Thursday, December 25, 2008

On the Holiday Reading List

Our good friend and citizen media savant Dan Gillmor brings to our attention a new report from the Berkman Center on the new media called Media Re:public.

There's is much to read and digest in this report, and that will wait for days off [HA!] during the holiday break. There is one highlight for now, and it is a new breakdown that the authors propose regarding the different flavors of media:

Legacy Media -- They began in the pre-Internet era, and while may be very active players, remain non-native. A great term rather than "traditional" or "main stream."

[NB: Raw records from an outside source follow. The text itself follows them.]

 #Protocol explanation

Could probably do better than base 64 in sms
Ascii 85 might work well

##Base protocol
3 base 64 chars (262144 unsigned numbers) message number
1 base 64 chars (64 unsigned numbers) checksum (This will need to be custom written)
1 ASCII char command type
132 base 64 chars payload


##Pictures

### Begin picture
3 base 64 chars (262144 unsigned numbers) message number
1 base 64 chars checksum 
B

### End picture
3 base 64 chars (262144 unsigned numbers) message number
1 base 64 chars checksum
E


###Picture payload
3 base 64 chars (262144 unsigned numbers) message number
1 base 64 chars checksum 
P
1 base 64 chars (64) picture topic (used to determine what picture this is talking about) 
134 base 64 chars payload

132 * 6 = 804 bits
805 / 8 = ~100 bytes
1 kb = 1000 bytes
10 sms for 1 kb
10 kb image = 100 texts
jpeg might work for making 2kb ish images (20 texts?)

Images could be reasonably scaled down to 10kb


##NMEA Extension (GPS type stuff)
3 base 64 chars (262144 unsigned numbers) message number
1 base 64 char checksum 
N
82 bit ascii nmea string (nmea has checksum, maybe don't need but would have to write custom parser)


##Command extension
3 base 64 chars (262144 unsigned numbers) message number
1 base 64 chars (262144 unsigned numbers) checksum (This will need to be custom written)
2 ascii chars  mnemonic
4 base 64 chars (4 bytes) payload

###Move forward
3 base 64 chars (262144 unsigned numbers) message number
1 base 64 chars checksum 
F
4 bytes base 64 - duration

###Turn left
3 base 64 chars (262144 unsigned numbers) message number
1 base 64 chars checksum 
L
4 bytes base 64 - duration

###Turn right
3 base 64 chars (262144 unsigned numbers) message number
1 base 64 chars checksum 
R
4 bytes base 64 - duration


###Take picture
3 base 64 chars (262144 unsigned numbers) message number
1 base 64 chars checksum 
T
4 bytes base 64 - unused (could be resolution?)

Web-Native Media -- Better than "new media" -- or as one colleague said, if you're in charge of new media, does that mean I'm in charge of the old media -- or "advanced media" -- another comment being, so if MLB had an advanced media division, does that mean the rest of public relations in backward -- and it speaks to the nature of the beast: these are media born on-line that exist for first distribution on-line. When the creators of Fark.com and RegretTheError.com write books, they don't become legacy -- their content was created for original distribution on-line.

Participatory Media -- To me, this is the best term; better than my own catchy B&B (boards and blogs). These are, using the Jay Rosen phrase "people formerly known as the audience," the interactives, and an intersting point is made -- we had these before and we called them letters to the editor, CATV access and radio call-in shows.

I like the way they related to the past -- another constant theme that there are indeed constant themes. Scale and speed are the real change factors, not the internet itself.